• INSTRUCTIONS FOR THE TASK
The expected result is the full set of records, copied precisely, with images dropped.

(Items from a dataset)
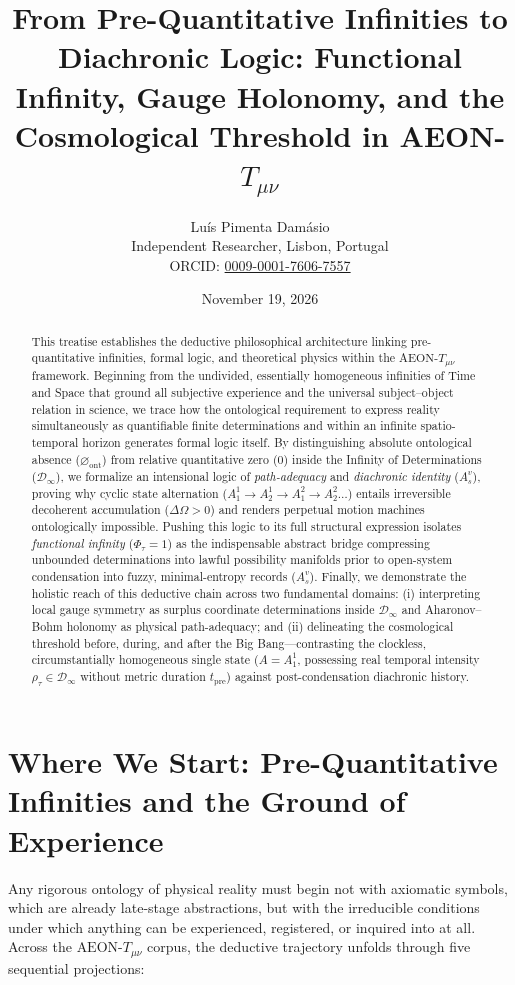 \documentclass[11pt,a4paper]{article}
\title{\textbf{From Pre-Quantitative Infinities to Diachronic Logic: Functional Infinity, Gauge Holonomy, and the Cosmological Threshold in AEON-$T_{\mu\nu}$}}
\author{Luís Pimenta Damásio\\
\small Independent Researcher, Lisbon, Portugal\\
\small ORCID: \href{https://orcid.org/0009-0001-7606-7557}{0009-0001-7606-7557}}
\date{November 19, 2026}
\begin{document}
\maketitle

\begin{abstract}
This treatise establishes the deductive philosophical architecture linking pre-quantitative infinities, formal logic, and theoretical physics within the $\text{AEON-}T_{\mu\nu}$ framework. Beginning from the undivided, essentially homogeneous infinities of Time and Space that ground all subjective experience and the universal subject--object relation in science, we trace how the ontological requirement to express reality simultaneously as quantifiable finite determinations and within an infinite spatio-temporal horizon generates formal logic itself. By distinguishing absolute ontological absence ($\varnothing_{\mathrm{ont}}$) from relative quantitative zero ($0$) inside the Infinity of Determinations ($\mathcal{D}_\infty$), we formalize an intensional logic of \emph{path-adequacy} and \emph{diachronic identity} ($A_s^v$), proving why cyclic state alternation ($A_1^1 \to A_2^1 \to A_1^2 \to A_2^2 \dots$) entails irreversible decoherent accumulation ($\Delta\Omega > 0$) and renders perpetual motion machines ontologically impossible. Pushing this logic to its full structural expression isolates \emph{functional infinity} ($\Phi_\tau = 1$) as the indispensable abstract bridge compressing unbounded determinations into lawful possibility manifolds prior to open-system condensation into fuzzy, minimal-entropy records ($A_s^v$). Finally, we demonstrate the holistic reach of this deductive chain across two fundamental domains: (i) interpreting local gauge symmetry as surplus coordinate determinations inside $\mathcal{D}_\infty$ and Aharonov--Bohm holonomy as physical path-adequacy; and (ii) delineating the cosmological threshold before, during, and after the Big Bang—contrasting the clockless, circumstantially homogeneous single state ($A = A_1^1$, possessing real temporal intensity $\rho_\tau \in \mathcal{D}_\infty$ without metric duration $t_{\mathrm{pre}}$) against post-condensation diachronic history.
\end{abstract}

\section{Where We Start: Pre-Quantitative Infinities and the Ground of Experience}

Any rigorous ontology of physical reality must begin not with axiomatic symbols, which are already late-stage abstractions, but with the irreducible conditions under which anything can be experienced, registered, or inquired into at all. Across the $\text{AEON-}T_{\mu\nu}$ corpus, the deductive trajectory unfolds through five sequential projections:
\end{document}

• ANSWER TO THE EXERCISE
 \documentclass[11pt,a4paper]{article}
\title{\textbf{From Pre-Quantitative Infinities to Diachronic Logic: Functional Infinity, Gauge Holonomy, and the Cosmological Threshold in AEON-$T_{\mu\nu}$}}
\author{Luís Pimenta Damásio\\
\small Independent Researcher, Lisbon, Portugal\\
\small ORCID: \href{https://orcid.org/0009-0001-7606-7557}{0009-0001-7606-7557}}
\date{November 19, 2026}
\begin{document}
\maketitle

\begin{abstract}
This treatise establishes the deductive philosophical architecture linking pre-quantitative infinities, formal logic, and theoretical physics within the $\text{AEON-}T_{\mu\nu}$ framework. Beginning from the undivided, essentially homogeneous infinities of Time and Space that ground all subjective experience and the universal subject--object relation in science, we trace how the ontological requirement to express reality simultaneously as quantifiable finite determinations and within an infinite spatio-temporal horizon generates formal logic itself. By distinguishing absolute ontological absence ($\varnothing_{\mathrm{ont}}$) from relative quantitative zero ($0$) inside the Infinity of Determinations ($\mathcal{D}_\infty$), we formalize an intensional logic of \emph{path-adequacy} and \emph{diachronic identity} ($A_s^v$), proving why cyclic state alternation ($A_1^1 \to A_2^1 \to A_1^2 \to A_2^2 \dots$) entails irreversible decoherent accumulation ($\Delta\Omega > 0$) and renders perpetual motion machines ontologically impossible. Pushing this logic to its full structural expression isolates \emph{functional infinity} ($\Phi_\tau = 1$) as the indispensable abstract bridge compressing unbounded determinations into lawful possibility manifolds prior to open-system condensation into fuzzy, minimal-entropy records ($A_s^v$). Finally, we demonstrate the holistic reach of this deductive chain across two fundamental domains: (i) interpreting local gauge symmetry as surplus coordinate determinations inside $\mathcal{D}_\infty$ and Aharonov--Bohm holonomy as physical path-adequacy; and (ii) delineating the cosmological threshold before, during, and after the Big Bang—contrasting the clockless, circumstantially homogeneous single state ($A = A_1^1$, possessing real temporal intensity $\rho_\tau \in \mathcal{D}_\infty$ without metric duration $t_{\mathrm{pre}}$) against post-condensation diachronic history.
\end{abstract}

\section{Where We Start: Pre-Quantitative Infinities and the Ground of Experience}

Any rigorous ontology of physical reality must begin not with axiomatic symbols, which are already late-stage abstractions, but with the irreducible conditions under which anything can be experienced, registered, or inquired into at all. Across the $\text{AEON-}T_{\mu\nu}$ corpus, the deductive trajectory unfolds through five sequential projections:
\end{document}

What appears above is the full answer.